Beaver - From Bits to Being

Hello and welcome to another blog by Jason. It’s been quite some time since I’ve last posted. I am currently working on my internship and I haven’t been able to keep up with posting. But today it is a really important day because I finally finished writing my thesis! And what better day to inform you about my thesis: Beaver! So let’s dive into it

What is Beaver

Beaver is a DSL language design for online machine learning in live data (data streams). It is a declarative language aimed at simplifying the production of Python code that encapsulate the total infrastructure, from connecting to a database to displaying the results. It can be used by software engineers, data analysts as well as people that are not expert in coding.

Beaver tools

Beaver is using multiple tools to achieve such massive integration. Below I will explain each tool I am using inside my thesis to better understand how it functions.

TextX

First and foremost is TextX. TextX is a meta-language (i.e. a language for language definition) for domain-specific language (DSL) specification in Python. Using this tool, I am able to defining the grammar of my language and create the necessary entities that compromise it. In the case of Beaver we have multiple entities:

ModelNames: Defining the available algorithm classes that can be used
ModelModules: Defining the modules of a group of ModelNames
ModelGroups: Groups of Modules for better categorization
ModelTypes: Defining the structure of each ModelGroup inside a Beaver file (.bvr). Each model type has 3 parameters: - type: the name of the River algorithm class - name: the id of of the object - params: a list of parameters of the class (optional)
Model: Parent class of ModelTypes. Provides an abstract class in order to be used by other entities
DataModel: subclass of Model that defines the available ModelTypes that can be used for the processing of the data.
Multiple types of variables such as Lists, Tuples, Dicts, References to other models etc
Comments
Connector: The component used for connecting to a database (usually Kafka)
Features: The features that data have. They are seperated in 4 main types: - keep_features: features that we want to keep. - drop_features: features we want to be deleted. - generated_features: complex features generated by the features of the data - target_features: the y value of data
assignments & expressions: for defining the generated_features
Data: Used for defining the data: from the table to the features we defined earlier and the preprocessors used at the data
ProcList: A component defining complex preprocessing steps in series or in parallel
Pipeline: The main system defining all the steps from the data we want, the preprocessing steps, the algorithm used, the output topic and the metrics used for evaluating the algorithm.
BeaverModel: Defining the structure of a .bvr file

All these are used for creating a friendlier and easier experience for the end user.

Jinja

Jinja is the translator in this project.
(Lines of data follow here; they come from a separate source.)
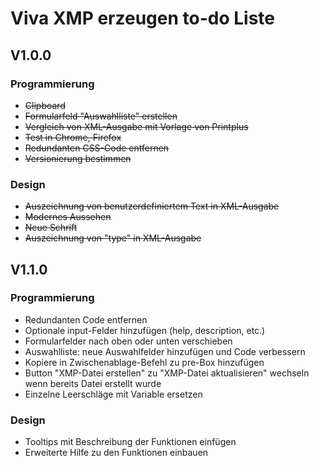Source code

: # Viva XMP erzeugen to-do Liste

## V1.0.0
### Programmierung
* <del>Clipboard
* <del>Formularfeld "Auswahlliste" erstellen
* <del>Vergleich von XML-Ausgabe mit Vorlage von Printplus
* <del>Test in Chrome, Firefox
* <del>Redundanten CSS-Code entfernen
* <del> Versionierung bestimmen



### Design
* <del> Auszeichnung von benutzerdefiniertem Text in XML-Ausgabe
* <del>Modernes Aussehen
* <del>Neue Schrift
* <del>Auszeichnung von "type" in XML-Ausgabe

## V1.1.0
### Programmierung
* Redundanten Code entfernen
* Optionale input-Felder hinzufügen (help, description, etc.)
* Formularfelder nach oben oder unten verschieben
* Auswahlliste: neue Auswahlfelder hinzufügen und Code verbessern
* Kopiere in Zwischenablage-Befehl zu pre-Box hinzufügen
* Button "XMP-Datei erstellen" zu "XMP-Datei aktualisieren" wechseln wenn bereits Datei erstellt wurde
* Einzelne Leerschläge mit Variable ersetzen

### Design
* Tooltips mit Beschreibung der Funktionen einfügen
* Erweiterte Hilfe zu den Funktionen einbauen

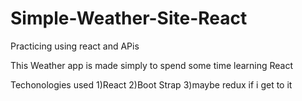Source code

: # Simple-Weather-Site-React
Practicing using react and APis

This Weather app is made simply to spend some time learning React

Techonologies used
1)React
2)Boot Strap
3)maybe redux if i get to it
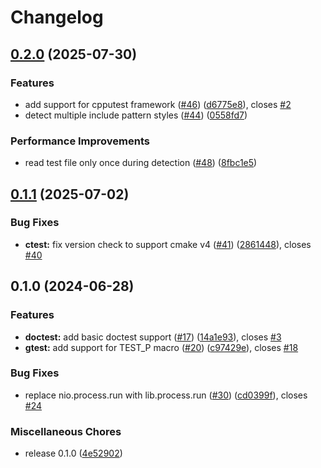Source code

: # Changelog

## [0.2.0](https://github.com/orjangj/neotest-ctest/compare/v0.1.1...v0.2.0) (2025-07-30)


### Features

* add support for cpputest framework ([#46](https://github.com/orjangj/neotest-ctest/issues/46)) ([d6775e8](https://github.com/orjangj/neotest-ctest/commit/d6775e8a46e75411e0b87d3b0432b92078a03437)), closes [#2](https://github.com/orjangj/neotest-ctest/issues/2)
* detect multiple include pattern styles ([#44](https://github.com/orjangj/neotest-ctest/issues/44)) ([0558fd7](https://github.com/orjangj/neotest-ctest/commit/0558fd7804d5df87231598662e4691235c879c9f))


### Performance Improvements

* read test file only once during detection ([#48](https://github.com/orjangj/neotest-ctest/issues/48)) ([8fbc1e5](https://github.com/orjangj/neotest-ctest/commit/8fbc1e54e54456fbdf9f8ac535bc597589ae1499))

## [0.1.1](https://github.com/orjangj/neotest-ctest/compare/v0.1.0...v0.1.1) (2025-07-02)


### Bug Fixes

* **ctest:** fix version check to support cmake v4 ([#41](https://github.com/orjangj/neotest-ctest/issues/41)) ([2861448](https://github.com/orjangj/neotest-ctest/commit/2861448978bf5d644a5d75da0235100e975ee905)), closes [#40](https://github.com/orjangj/neotest-ctest/issues/40)

## 0.1.0 (2024-06-28)


### Features

* **doctest:** add basic doctest support ([#17](https://github.com/orjangj/neotest-ctest/issues/17)) ([14a1e93](https://github.com/orjangj/neotest-ctest/commit/14a1e931b386d8b1bd164180b9aa6646cd3d3027)), closes [#3](https://github.com/orjangj/neotest-ctest/issues/3)
* **gtest:** add support for TEST_P macro ([#20](https://github.com/orjangj/neotest-ctest/issues/20)) ([c97429e](https://github.com/orjangj/neotest-ctest/commit/c97429e174a54ccc3af3eff17152c8d30b9882b5)), closes [#18](https://github.com/orjangj/neotest-ctest/issues/18)


### Bug Fixes

* replace nio.process.run with lib.process.run ([#30](https://github.com/orjangj/neotest-ctest/issues/30)) ([cd0399f](https://github.com/orjangj/neotest-ctest/commit/cd0399fe18acdc1415c648bdecfc9ad324238cc7)), closes [#24](https://github.com/orjangj/neotest-ctest/issues/24)


### Miscellaneous Chores

* release 0.1.0 ([4e52902](https://github.com/orjangj/neotest-ctest/commit/4e529020fc94bff59bb142d26c164972c77eb4a1))
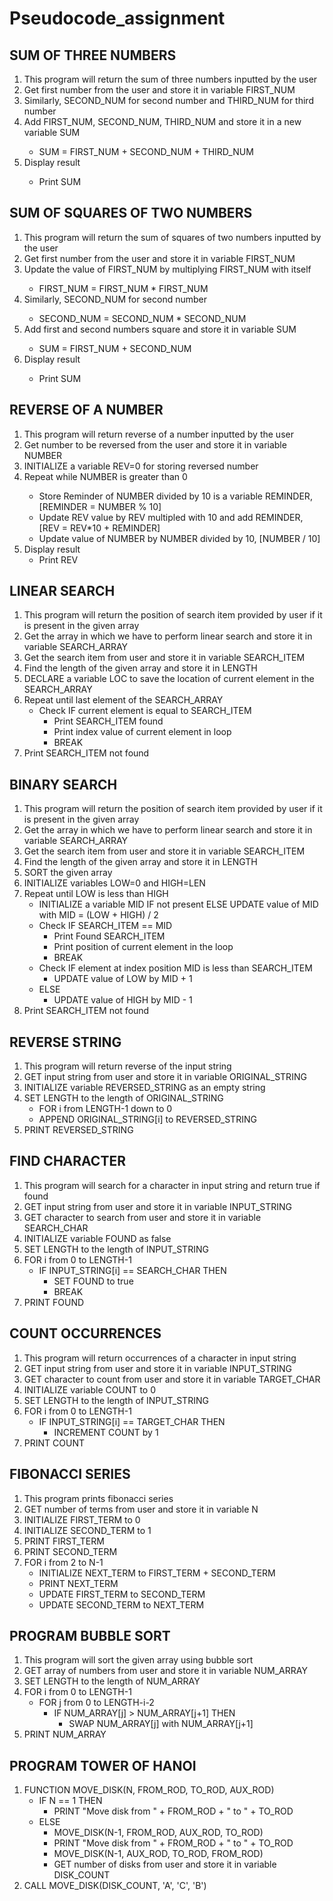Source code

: # Pseudocode_assignment

## SUM OF THREE NUMBERS
<ol>
<li>This program will return the sum of three numbers inputted by the user
</li>
<li>Get first number from the user and store it in variable FIRST_NUM
</li>
<li>Similarly, SECOND_NUM for second number and THIRD_NUM for third number</li>
<li>Add FIRST_NUM, SECOND_NUM, THIRD_NUM and store it in a new variable SUM
</li>
<ul><li>SUM = FIRST_NUM + SECOND_NUM + THIRD_NUM
</li></ul>
<li>Display result</li>
<ul><li>Print SUM</li></ul>
</ol> 

## SUM OF SQUARES OF TWO NUMBERS
<ol>
<li>This program will return the sum of squares of two numbers inputted by the user </li>
<li>Get first number from the user and store it in variable FIRST_NUM</li>
<li>Update the value of FIRST_NUM by multiplying FIRST_NUM with itself</li>
<ul><li>FIRST_NUM = FIRST_NUM * FIRST_NUM</li></ul>
<li>Similarly, SECOND_NUM for second number </li>
<ul><li>SECOND_NUM = SECOND_NUM * SECOND_NUM</li></ul>
<li>Add first and second numbers square and store it in variable SUM</li>
<ul><li>SUM = FIRST_NUM + SECOND_NUM</li></ul>
<li>Display result</li>
<ul><li>Print SUM</li></ul>
</ol>

## REVERSE OF A NUMBER 
<ol>
<li>This program will return reverse of a number inputted by the user</li>
<li>Get number to be reversed from the user and store it in variable NUMBER</li>
<li>INITIALIZE a variable REV=0 for storing reversed number</li>
<li>Repeat while NUMBER is greater than 0</li>
<ul>
<li>Store Reminder of NUMBER divided by 10 is a variable REMINDER, [REMINDER = NUMBER % 10]
<li>Update REV value by REV multipled with 10 and add REMINDER, [REV = REV*10 + REMINDER]
<li>Update value of NUMBER by NUMBER divided by 10, [NUMBER / 10]
</ul>
<li>Display result
<ul>
<li>Print REV
</ul>
</ol>


## LINEAR SEARCH
<ol>
<li>This program will return the position of search item provided by user if it is present in the given array
<li>Get the array in which we have to perform linear search and store it in variable SEARCH_ARRAY
<li>Get the search item from user and store it in variable SEARCH_ITEM
<li>Find the length of the given array and store it in LENGTH
<li>DECLARE a variable LOC to save the location of current element in the SEARCH_ARRAY
<li>Repeat until last element of the SEARCH_ARRAY
<ul>
<li>Check IF current element is equal to SEARCH_ITEM
<ul>
<li>Print SEARCH_ITEM found
<li>Print index value of current element in loop
<li>BREAK
</ul>
<!-- <li>ELSE
<ul>
<li>Continue the loop
</ul> -->
</ul>
<li>Print SEARCH_ITEM not found
</ol>

## BINARY SEARCH 
<ol>
<li>This program will return the position of search item provided by user if it is present in the given array
<li>Get the array in which we have to perform linear search and store it in variable SEARCH_ARRAY
<li>Get the search item from user and store it in variable SEARCH_ITEM
<li>Find the length of the given array and store it in LENGTH
<li>SORT the given array
<li>INITIALIZE variables LOW=0 and HIGH=LEN
<li>Repeat until LOW is less than HIGH
<ul>
<li>INITIALIZE a variable MID IF not present ELSE UPDATE value of MID with MID = (LOW + HIGH) / 2
<li>Check IF SEARCH_ITEM == MID 
<ul>
<li>Print Found SEARCH_ITEM
<li>Print position of current element in the loop
<li>BREAK
</ul>
<li>Check IF element at index position MID is less than SEARCH_ITEM
<ul>
<li>UPDATE value of LOW by MID + 1
</ul>
<li>ELSE
<ul>
<li>UPDATE value of HIGH by MID - 1
</ul>
</ul>
<li>Print SEARCH_ITEM not found 
</ol>

## REVERSE STRING
<ol>
<li>This program will return reverse of the input string
<li>GET input string from user and store it in variable ORIGINAL_STRING
<li>INITIALIZE variable REVERSED_STRING as an empty string
<li>SET LENGTH to the length of ORIGINAL_STRING
<ul>
<li>FOR i from LENGTH-1 down to 0
<li>APPEND ORIGINAL_STRING[i] to REVERSED_STRING
</ul>
<li>PRINT REVERSED_STRING
</ol>

## FIND CHARACTER
<ol>
<li>This program will search for a character in input string and return true if found
<li>GET input string from user and store it in variable INPUT_STRING
<li>GET character to search from user and store it in variable SEARCH_CHAR
<li>INITIALIZE variable FOUND as false
<li>SET LENGTH to the length of INPUT_STRING
<li>FOR i from 0 to LENGTH-1
<ul>
<li>IF INPUT_STRING[i] == SEARCH_CHAR THEN
<ul>
<li>SET FOUND to true
<li>BREAK
</ul>
</ul>
<li>PRINT FOUND
</ol>


## COUNT OCCURRENCES
<ol>
<li>This program will return occurrences of a character in input string 
<li>GET input string from user and store it in variable INPUT_STRING
<li>GET character to count from user and store it in variable TARGET_CHAR
<li>INITIALIZE variable COUNT to 0
<li>SET LENGTH to the length of INPUT_STRING
<li>FOR i from 0 to LENGTH-1
<ul>
<li>IF INPUT_STRING[i] == TARGET_CHAR THEN
<ul>
<li>INCREMENT COUNT by 1
</ul>
</ul>
<li>PRINT COUNT
</ol>

## FIBONACCI SERIES
<ol>
<li>This program prints fibonacci series 
<li>GET number of terms from user and store it in variable N
<li>INITIALIZE FIRST_TERM to 0
<li>INITIALIZE SECOND_TERM to 1
<li>PRINT FIRST_TERM
<li>PRINT SECOND_TERM
<li>FOR i from 2 to N-1
<ul>
<li>INITIALIZE NEXT_TERM to FIRST_TERM + SECOND_TERM
<li>PRINT NEXT_TERM
<li>UPDATE FIRST_TERM to SECOND_TERM
<li>UPDATE SECOND_TERM to NEXT_TERM
</ul>
</ol>

## PROGRAM BUBBLE SORT
<ol>
<li>This program will sort the given array using bubble sort
<li>GET array of numbers from user and store it in variable NUM_ARRAY
<li>SET LENGTH to the length of NUM_ARRAY
<li>FOR i from 0 to LENGTH-1
<ul>
<li>FOR j from 0 to LENGTH-i-2
<ul>
<li>IF NUM_ARRAY[j] > NUM_ARRAY[j+1] THEN
<ul>
<li>SWAP NUM_ARRAY[j] with NUM_ARRAY[j+1]
</ul>
</ul>
</ul>
<li>PRINT NUM_ARRAY
</ol>

## PROGRAM TOWER OF HANOI

<ol>
<li>FUNCTION MOVE_DISK(N, FROM_ROD, TO_ROD, AUX_ROD)
<ul>
<li>IF N == 1 THEN
<ul>
<li>PRINT "Move disk from " + FROM_ROD + " to " + TO_ROD
</ul>
<li>ELSE
<ul>
<li>MOVE_DISK(N-1, FROM_ROD, AUX_ROD, TO_ROD)
<li>PRINT "Move disk from " + FROM_ROD + " to " + TO_ROD
<li>MOVE_DISK(N-1, AUX_ROD, TO_ROD, FROM_ROD)
<li>GET number of disks from user and store it in variable DISK_COUNT
</ul>
</ul>
</ul>
<li>CALL MOVE_DISK(DISK_COUNT, 'A', 'C', 'B')
</ol>
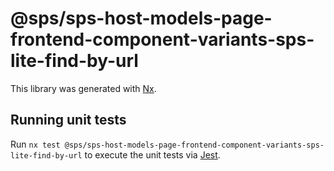# @sps/sps-host-models-page-frontend-component-variants-sps-lite-find-by-url

This library was generated with [Nx](https://nx.dev).

## Running unit tests

Run `nx test @sps/sps-host-models-page-frontend-component-variants-sps-lite-find-by-url` to execute the unit tests via [Jest](https://jestjs.io).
It is used for creating the Python file from the Beaver file. In order to do this, I have defined all the necessary transformations, from the import modules, the class definitions, the pipeline creation to the graphs displayed in the dashboard. All have to be carefully added to have a correct translation without any errors.

Kafka

Kafka is a distributed event streaming platform. It’s my data distributor: The producers of data (API, sensors etc) send data to kafka, and the consumers (ml algorithms) consume those data for learning. It is the main infrastructure point of my thesis as it stores all the data consumed and produced. It should be said that kafka can’t be used as a database. It stores the data for a brief amount of time (can be configured) and doesn’t have the capabilities of data bases. In my thesis, it is used as a storage, since I haven’t integrated a database on my stream, but it could be added on later updates. In Beaver, the confluent library of kafka is used as it is easier to be used, better documented and most importantly, it is written is Python, meaning no need of weird java wrappers that may or may not work.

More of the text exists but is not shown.